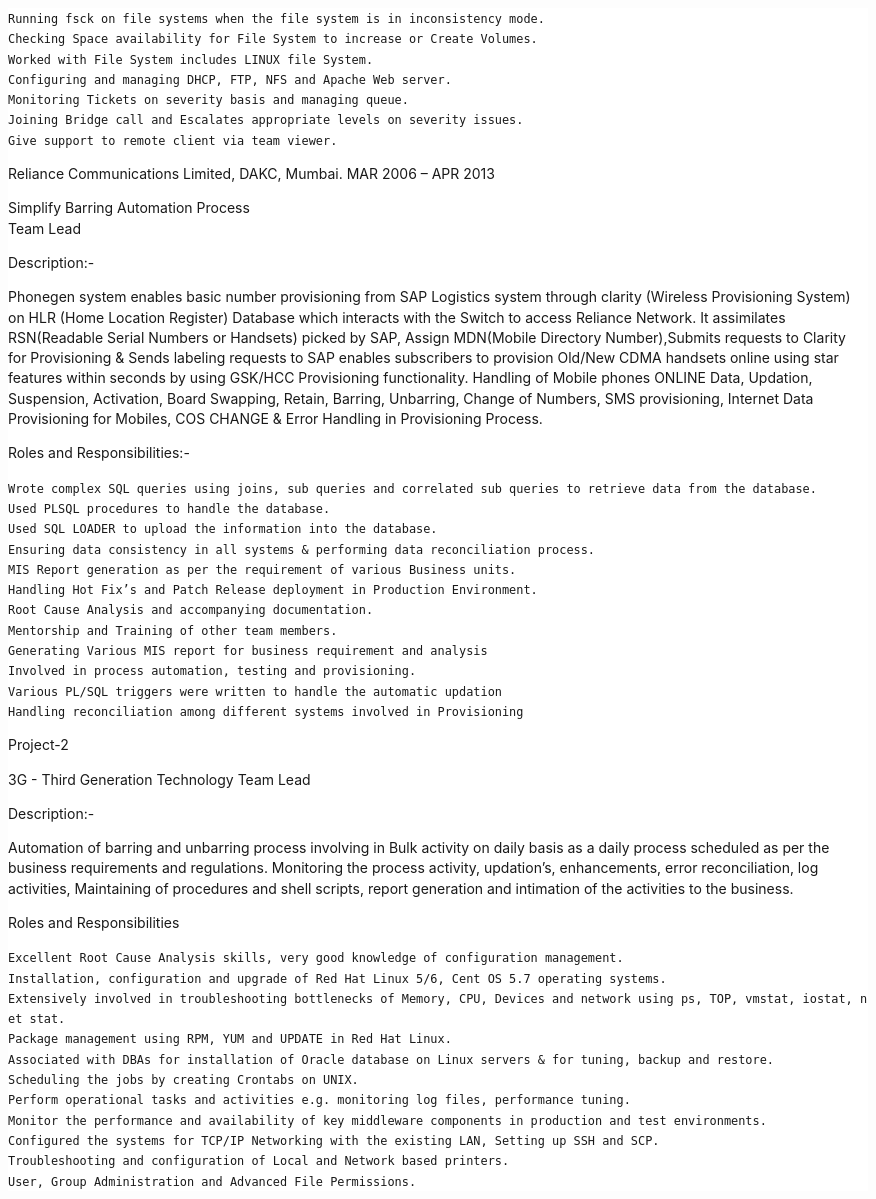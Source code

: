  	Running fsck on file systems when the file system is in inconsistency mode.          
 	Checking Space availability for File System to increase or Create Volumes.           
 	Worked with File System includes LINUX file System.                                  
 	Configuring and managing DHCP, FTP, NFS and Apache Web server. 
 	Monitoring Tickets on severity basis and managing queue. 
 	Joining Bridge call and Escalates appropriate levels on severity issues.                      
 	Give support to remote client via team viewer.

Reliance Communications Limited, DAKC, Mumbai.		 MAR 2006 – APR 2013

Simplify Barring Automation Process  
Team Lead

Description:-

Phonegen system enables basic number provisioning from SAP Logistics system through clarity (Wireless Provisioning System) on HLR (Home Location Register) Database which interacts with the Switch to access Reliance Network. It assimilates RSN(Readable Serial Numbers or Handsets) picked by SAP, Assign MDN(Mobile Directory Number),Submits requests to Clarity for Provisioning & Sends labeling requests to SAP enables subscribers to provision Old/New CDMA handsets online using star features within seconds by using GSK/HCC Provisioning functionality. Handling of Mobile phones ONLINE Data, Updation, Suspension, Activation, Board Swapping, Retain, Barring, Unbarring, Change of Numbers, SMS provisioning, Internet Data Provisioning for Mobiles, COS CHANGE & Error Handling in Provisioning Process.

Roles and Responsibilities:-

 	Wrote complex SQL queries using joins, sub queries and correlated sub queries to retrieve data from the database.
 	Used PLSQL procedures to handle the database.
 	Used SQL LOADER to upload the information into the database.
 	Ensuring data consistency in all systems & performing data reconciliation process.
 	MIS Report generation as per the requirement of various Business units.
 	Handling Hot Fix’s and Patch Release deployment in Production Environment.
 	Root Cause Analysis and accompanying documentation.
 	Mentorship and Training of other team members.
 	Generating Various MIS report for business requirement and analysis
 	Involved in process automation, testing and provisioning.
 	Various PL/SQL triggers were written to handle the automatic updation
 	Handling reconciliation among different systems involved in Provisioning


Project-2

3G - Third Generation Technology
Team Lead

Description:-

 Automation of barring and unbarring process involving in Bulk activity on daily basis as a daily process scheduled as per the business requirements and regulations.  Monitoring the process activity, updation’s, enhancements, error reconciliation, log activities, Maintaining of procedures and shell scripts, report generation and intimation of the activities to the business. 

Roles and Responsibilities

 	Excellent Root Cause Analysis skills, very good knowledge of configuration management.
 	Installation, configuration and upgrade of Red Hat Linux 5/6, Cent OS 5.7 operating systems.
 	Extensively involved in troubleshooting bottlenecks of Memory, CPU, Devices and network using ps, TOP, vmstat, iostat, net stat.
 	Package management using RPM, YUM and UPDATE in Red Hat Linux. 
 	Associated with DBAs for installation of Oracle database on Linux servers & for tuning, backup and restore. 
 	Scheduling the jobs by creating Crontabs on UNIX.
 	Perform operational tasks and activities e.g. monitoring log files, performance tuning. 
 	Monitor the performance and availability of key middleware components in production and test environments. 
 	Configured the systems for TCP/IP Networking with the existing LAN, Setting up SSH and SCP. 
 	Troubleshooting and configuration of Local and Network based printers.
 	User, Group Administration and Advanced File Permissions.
----------
## Task requirements
The answer is a portion of the data. Write out exactly the line with "Monitor the performance" and all lines after it.

## Response to this task
 	Monitor the performance and availability of key middleware components in production and test environments. 
 	Configured the systems for TCP/IP Networking with the existing LAN, Setting up SSH and SCP. 
 	Troubleshooting and configuration of Local and Network based printers.
 	User, Group Administration and Advanced File Permissions.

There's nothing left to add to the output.